The tiny speckles became more plentiful and densely grouped and the outlines of streetlights that illuminated the streets began to be recognizable. It wasn't long until the grandeur of Ecuador's capital, Quito presented itself to me -- an entire city built on the Andean foothills. I was nervous, pangs of excitement beat through my chest as we slowly descended across the black horizon. It was my first time travelling solo after all, and with no pre-booked accommodations, I guess you could say that this was really "shotgun travel" in a sense -- I had to make the best of whatever presented itself to me, even if it would mean not having a bed to sleep in or not eating for the day.
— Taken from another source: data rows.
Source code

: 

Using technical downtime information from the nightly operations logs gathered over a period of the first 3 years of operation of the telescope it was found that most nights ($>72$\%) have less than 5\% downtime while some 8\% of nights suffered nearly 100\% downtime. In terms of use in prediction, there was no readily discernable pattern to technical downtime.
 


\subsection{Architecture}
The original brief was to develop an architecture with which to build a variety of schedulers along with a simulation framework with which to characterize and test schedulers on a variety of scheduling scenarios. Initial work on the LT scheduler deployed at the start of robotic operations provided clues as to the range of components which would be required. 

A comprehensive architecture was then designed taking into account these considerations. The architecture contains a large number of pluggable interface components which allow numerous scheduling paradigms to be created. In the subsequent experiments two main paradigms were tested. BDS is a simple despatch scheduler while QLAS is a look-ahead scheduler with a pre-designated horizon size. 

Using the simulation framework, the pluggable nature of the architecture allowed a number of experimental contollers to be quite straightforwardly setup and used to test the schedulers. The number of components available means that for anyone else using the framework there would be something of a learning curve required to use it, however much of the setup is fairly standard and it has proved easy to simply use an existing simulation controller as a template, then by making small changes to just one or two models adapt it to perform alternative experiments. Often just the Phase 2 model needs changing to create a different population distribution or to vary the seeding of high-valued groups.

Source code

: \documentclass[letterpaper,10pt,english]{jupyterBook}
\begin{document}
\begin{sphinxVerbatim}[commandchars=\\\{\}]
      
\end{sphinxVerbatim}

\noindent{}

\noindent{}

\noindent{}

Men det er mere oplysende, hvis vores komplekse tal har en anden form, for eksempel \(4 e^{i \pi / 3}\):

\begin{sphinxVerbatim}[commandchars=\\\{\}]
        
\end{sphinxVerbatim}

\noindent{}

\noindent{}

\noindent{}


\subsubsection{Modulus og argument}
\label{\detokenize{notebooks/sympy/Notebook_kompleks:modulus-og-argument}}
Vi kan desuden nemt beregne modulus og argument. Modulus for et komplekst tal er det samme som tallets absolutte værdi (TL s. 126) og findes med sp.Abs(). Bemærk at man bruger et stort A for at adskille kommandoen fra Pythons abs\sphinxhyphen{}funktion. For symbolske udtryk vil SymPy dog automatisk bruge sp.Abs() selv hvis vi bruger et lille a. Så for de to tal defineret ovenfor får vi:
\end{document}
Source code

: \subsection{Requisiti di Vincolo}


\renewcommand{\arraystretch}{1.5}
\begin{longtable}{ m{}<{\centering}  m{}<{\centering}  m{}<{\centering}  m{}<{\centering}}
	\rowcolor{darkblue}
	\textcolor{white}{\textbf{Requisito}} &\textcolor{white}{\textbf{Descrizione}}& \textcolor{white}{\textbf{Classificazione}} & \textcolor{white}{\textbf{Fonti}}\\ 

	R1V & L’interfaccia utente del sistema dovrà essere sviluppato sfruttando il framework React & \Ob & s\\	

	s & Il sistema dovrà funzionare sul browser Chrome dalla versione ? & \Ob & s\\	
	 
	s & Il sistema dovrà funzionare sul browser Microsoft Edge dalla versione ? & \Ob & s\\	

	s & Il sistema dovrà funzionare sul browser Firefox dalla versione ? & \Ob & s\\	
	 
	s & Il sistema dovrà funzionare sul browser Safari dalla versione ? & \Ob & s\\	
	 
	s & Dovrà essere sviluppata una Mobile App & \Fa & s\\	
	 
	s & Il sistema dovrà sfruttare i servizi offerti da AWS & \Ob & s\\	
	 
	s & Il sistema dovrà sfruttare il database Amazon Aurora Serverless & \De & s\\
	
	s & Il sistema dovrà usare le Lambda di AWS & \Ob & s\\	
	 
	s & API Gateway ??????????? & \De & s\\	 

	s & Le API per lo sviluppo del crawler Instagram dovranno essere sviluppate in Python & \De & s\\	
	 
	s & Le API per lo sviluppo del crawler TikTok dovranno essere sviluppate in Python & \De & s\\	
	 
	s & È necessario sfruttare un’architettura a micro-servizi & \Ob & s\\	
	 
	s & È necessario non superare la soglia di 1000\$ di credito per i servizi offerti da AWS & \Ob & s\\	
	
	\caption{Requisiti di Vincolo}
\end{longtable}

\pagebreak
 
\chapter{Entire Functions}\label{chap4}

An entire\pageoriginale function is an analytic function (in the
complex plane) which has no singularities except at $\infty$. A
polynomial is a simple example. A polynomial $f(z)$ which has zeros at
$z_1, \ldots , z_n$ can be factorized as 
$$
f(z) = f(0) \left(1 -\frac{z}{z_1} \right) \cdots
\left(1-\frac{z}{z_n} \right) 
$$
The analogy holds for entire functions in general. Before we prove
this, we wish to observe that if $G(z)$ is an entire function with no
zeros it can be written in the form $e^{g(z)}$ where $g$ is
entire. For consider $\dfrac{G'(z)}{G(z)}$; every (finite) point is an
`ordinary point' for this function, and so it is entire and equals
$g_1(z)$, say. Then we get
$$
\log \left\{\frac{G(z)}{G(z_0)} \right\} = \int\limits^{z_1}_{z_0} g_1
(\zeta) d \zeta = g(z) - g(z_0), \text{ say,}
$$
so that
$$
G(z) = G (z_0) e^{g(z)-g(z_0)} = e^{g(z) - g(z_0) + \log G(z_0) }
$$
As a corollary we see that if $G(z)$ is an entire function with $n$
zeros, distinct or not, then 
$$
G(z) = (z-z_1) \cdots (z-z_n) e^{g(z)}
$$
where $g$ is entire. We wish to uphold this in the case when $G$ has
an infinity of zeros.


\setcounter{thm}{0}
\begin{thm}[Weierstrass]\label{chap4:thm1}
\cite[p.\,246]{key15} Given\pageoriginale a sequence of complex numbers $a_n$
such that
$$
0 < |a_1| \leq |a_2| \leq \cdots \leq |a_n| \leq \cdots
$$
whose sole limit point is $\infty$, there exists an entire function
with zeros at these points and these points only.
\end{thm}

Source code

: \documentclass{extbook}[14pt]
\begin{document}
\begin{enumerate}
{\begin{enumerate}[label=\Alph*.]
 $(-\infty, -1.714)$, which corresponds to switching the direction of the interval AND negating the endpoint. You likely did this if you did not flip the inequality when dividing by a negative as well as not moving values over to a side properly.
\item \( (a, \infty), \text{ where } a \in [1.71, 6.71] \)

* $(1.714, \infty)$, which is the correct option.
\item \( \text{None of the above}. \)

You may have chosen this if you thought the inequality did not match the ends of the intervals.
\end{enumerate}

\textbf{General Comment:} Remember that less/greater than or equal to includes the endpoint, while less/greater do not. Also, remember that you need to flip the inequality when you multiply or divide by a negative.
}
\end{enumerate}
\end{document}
The airport was small and plain. The few stores and duty free markets that were still open really had no one in them and by the time I had collected my backpack and made it through customs, it was well past 11pm. Public transit wasn't in service and the airport was about a half hour away from the city. I flagged a taxi, or rather, was swarmed with taxi drivers as I made my way through the exit. I had read about Ecuadorian taxi drivers prior to leaving, and that it was quite easy to be targeted and scammed, especially if you looked like a foreigner. As I, the little Asian guy with a huge backpack stepped outside, I couldn't help but think how much I really stood out like a sore thumb. Panicking with the drivers beckoning me for my patronage, I had picked the first guy that came up to me. Looking back at it, I guess he looked the most friendliest out of them all at the time. I handed him my the larger of my two bags, and I entered the taxi on the left side door as he placed it into the trunk. Away from the safety and comfort of airports, I guess you could say that this is where my journey truly began. As he sped down the Ruta Collas towards my supposed hostel for the night, the anxiety in my chest turned into a beating recoil of relief. The faint speckles of light across the hillsides that I saw atop the plane became much brighter from the view on the ground. As we sifted through the middle of two rows of trees, the speed of the car made the hillside lights look like they were distant stars, twinkling ever so brightly.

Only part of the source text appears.